Clause 2.5 of FIDIC provides that if the employer considers itself entitled to payment from the contractor (for liquidated damages or otherwise) it should give proper written notice after which the Engineer should proceed to agree or determine the amount to which the Employer is entitled.  Clause 8.7 of the Contract provides that if the Contractor fails to achieve certain milestones it will pay the Employer liquidated damages at £4,000 per day.

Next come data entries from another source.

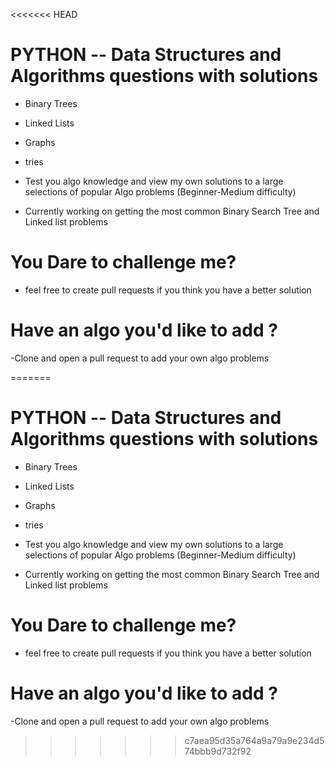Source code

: <<<<<<< HEAD
# PYTHON -- Data Structures and Algorithms questions with solutions 
- Binary Trees
- Linked Lists 
- Graphs
- tries
- Test you algo knowledge and view my own solutions to a large selections of popular Algo problems (Beginner-Medium difficulty) 

- Currently working on getting the most common Binary Search Tree and Linked list problems

  
# You Dare to challenge me?   
- feel free to create pull requests if you think you have a better solution
 
# Have an algo you'd like to add ?
-Clone and open a pull request to add your own algo problems
 
=======
# PYTHON -- Data Structures and Algorithms questions with solutions 
- Binary Trees
- Linked Lists
- Graphs
- tries
- Test you algo knowledge and view my own solutions to a large selections of popular Algo problems (Beginner-Medium difficulty) 

- Currently working on getting the most common Binary Search Tree and Linked list problems


# You Dare to challenge me? 
- feel free to create pull requests if you think you have a better solution
 
# Have an algo you'd like to add ?
-Clone and open a pull request to add your own algo problems
 
 
 
>>>>>>> c7aea95d35a764a9a79a9e234d574bbb9d732f92
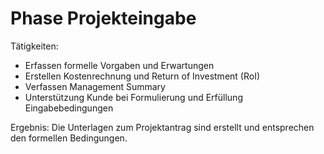 # Phase Projekteingabe

Tätigkeiten:

* Erfassen formelle Vorgaben und Erwartungen
* Erstellen Kostenrechnung und  Return of Investment (RoI)
* Verfassen Management Summary
* Unterstützung Kunde bei Formulierung und Erfüllung Eingabebedingungen

Ergebnis: Die Unterlagen zum Projektantrag sind erstellt und entsprechen den formellen Bedingungen.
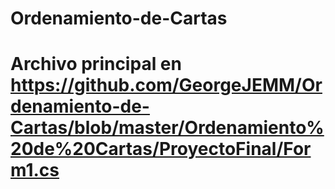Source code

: # Ordenamiento-de-Cartas
# Archivo principal en https://github.com/GeorgeJEMM/Ordenamiento-de-Cartas/blob/master/Ordenamiento%20de%20Cartas/ProyectoFinal/Form1.cs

Beckton said that clause 8.7 was a separate entitlement but Murphy said that the entitlement depended upon the Engineer’s Determination.  When Beckton then sought to enforce its alleged entitlement to liquidated damages by issuing a demand to the “Bondsman” (Zurich Insurance) for payment of the Bond, alleging a delay of 409 days, Murphy applied for an injunction to restrain the demand on the Bond.


  1. Clause 8.7 was not subject to clause 2.5. It provided a “self-contained regime” for the trigger and payment of delay damages.  Note the original wording of clause 8.7 in FIDIC Yellow Book states “subject to clause 2.5” but this had been expressly deleted as one of the special conditions.  The Judge concluded that this deletion was deliberate and significant.
  2. Even if Murphy’s interpretation of the clauses was correct, the Judge said she would have refused to restrain the call on the bond. Only fraud or a defect in the paper work can justify an injunction. An honest belief by Beckton that it was entitled to make the call, even if this was completely wrong, would be sufficient to prevent fraud from arising.


This is yet another case in a long line of policy decisions.  The Courts in many countries have a strong and clear commitment to upholding the banking system, and the smooth functioning of banking and insurance bonds.  Only the clearest cases of fraud (or alternatively a gross failure in the paper work expressed in the demand) can justify a bondsman in refusing payment.  Murphy’s only remedy would be to subsequently obtain a separate decision that liquidated damages were unjustified on the merits, followed by a ruling ordering Beckton to return the money.